Task:
Identify all lines in the data containing the string "constructor". Copy them out.

Input:
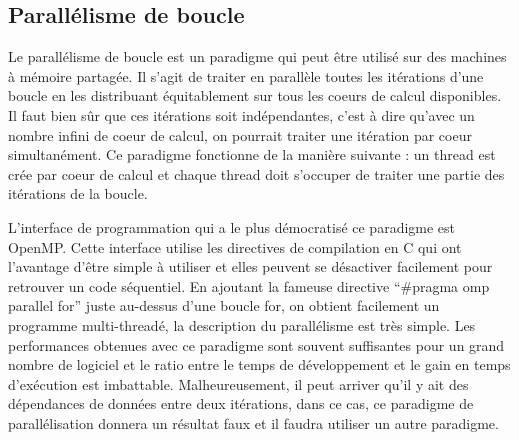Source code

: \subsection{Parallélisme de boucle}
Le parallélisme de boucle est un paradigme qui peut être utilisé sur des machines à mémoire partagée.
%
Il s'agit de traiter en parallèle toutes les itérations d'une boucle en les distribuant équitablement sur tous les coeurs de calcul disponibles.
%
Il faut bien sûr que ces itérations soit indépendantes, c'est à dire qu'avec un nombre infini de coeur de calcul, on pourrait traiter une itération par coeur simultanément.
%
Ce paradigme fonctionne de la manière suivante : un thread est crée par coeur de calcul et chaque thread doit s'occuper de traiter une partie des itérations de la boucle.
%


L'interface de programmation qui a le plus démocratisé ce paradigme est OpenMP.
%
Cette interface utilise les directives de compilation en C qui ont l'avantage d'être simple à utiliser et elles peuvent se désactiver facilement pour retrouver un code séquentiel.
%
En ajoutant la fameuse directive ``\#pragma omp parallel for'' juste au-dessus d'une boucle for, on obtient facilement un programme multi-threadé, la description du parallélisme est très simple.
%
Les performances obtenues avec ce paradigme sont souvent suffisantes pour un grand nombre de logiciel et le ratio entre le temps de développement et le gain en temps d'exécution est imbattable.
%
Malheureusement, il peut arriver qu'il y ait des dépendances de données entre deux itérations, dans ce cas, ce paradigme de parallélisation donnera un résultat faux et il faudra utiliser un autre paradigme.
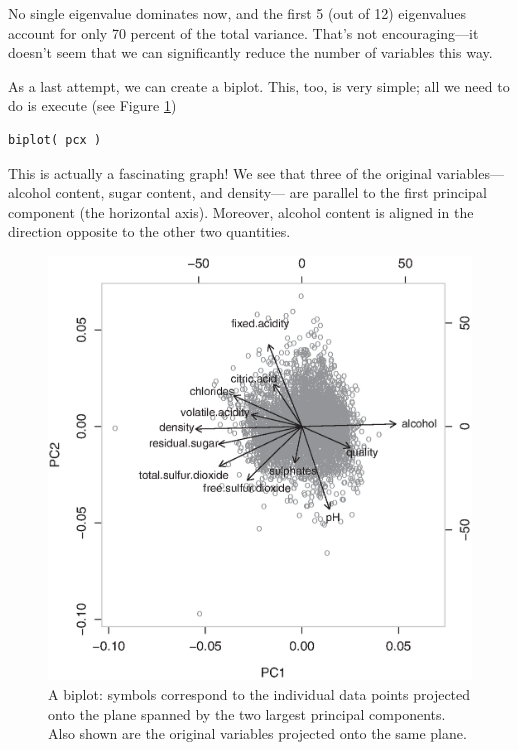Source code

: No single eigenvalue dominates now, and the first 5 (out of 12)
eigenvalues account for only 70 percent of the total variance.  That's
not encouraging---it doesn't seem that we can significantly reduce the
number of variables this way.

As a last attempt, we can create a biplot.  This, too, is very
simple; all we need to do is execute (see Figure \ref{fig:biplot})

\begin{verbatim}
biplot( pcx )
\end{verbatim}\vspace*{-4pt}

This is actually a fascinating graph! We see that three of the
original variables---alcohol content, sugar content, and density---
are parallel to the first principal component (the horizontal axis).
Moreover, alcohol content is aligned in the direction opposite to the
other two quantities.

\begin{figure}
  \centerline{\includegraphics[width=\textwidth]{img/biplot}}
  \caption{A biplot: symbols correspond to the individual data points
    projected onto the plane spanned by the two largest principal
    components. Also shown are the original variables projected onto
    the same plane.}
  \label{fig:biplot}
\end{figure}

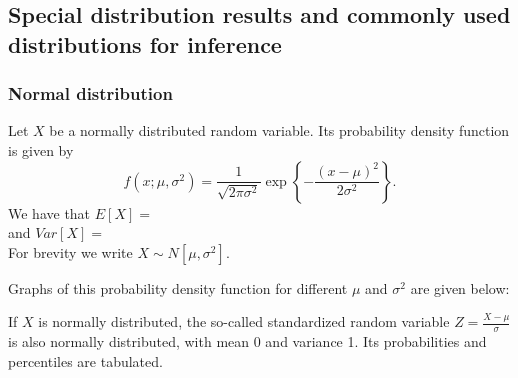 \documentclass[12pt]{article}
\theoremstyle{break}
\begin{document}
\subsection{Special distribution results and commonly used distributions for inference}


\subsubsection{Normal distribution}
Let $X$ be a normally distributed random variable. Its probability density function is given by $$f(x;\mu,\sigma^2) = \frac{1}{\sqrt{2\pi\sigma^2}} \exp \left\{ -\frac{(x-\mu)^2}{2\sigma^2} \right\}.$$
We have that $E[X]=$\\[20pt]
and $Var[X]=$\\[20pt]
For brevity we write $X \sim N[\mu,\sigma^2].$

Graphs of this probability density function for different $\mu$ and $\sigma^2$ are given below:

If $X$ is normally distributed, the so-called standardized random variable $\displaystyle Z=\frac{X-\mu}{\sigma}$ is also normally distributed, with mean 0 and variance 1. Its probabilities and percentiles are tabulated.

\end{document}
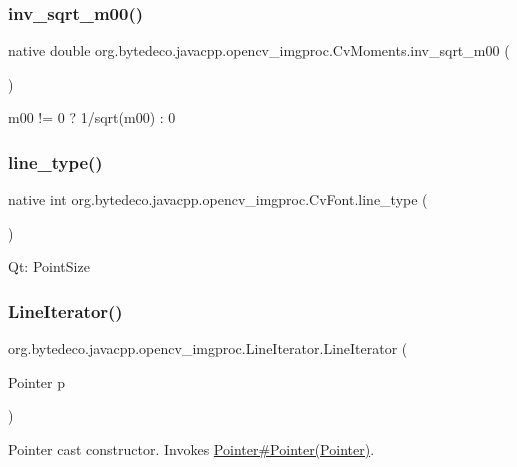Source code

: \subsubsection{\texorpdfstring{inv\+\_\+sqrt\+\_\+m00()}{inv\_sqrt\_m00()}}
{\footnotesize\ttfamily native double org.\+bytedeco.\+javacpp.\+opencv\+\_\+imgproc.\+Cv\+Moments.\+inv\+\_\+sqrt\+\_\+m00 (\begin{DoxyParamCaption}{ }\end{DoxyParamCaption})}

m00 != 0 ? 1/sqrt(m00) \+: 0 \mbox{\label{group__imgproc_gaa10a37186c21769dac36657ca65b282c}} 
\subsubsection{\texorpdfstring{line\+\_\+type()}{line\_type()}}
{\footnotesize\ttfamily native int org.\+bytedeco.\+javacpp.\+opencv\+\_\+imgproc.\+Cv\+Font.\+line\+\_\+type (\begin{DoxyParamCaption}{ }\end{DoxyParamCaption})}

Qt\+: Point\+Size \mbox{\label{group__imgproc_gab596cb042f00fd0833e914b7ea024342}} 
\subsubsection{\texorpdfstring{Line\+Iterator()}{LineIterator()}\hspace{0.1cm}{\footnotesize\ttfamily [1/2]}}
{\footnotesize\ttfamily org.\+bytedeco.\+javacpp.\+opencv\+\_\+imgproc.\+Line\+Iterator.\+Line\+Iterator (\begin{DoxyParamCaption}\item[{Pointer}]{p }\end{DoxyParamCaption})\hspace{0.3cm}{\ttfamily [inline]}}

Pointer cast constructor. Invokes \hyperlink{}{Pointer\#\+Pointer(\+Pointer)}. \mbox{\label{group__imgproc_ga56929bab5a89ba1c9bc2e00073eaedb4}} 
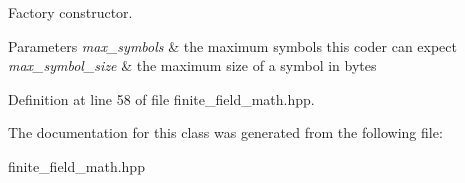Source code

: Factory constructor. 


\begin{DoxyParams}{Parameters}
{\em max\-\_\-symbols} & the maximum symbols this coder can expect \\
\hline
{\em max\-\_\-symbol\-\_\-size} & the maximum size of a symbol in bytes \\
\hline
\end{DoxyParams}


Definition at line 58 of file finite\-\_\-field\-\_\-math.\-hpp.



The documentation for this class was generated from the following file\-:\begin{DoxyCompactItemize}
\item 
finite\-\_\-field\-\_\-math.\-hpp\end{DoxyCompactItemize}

Exercise response:
Pointer cast constructor. Invokes \hyperlink{}{Pointer\#\+Pointer(\+Pointer)}. \mbox{\label{group__imgproc_ga56929bab5a89ba1c9bc2e00073eaedb4}} 
: Factory constructor. 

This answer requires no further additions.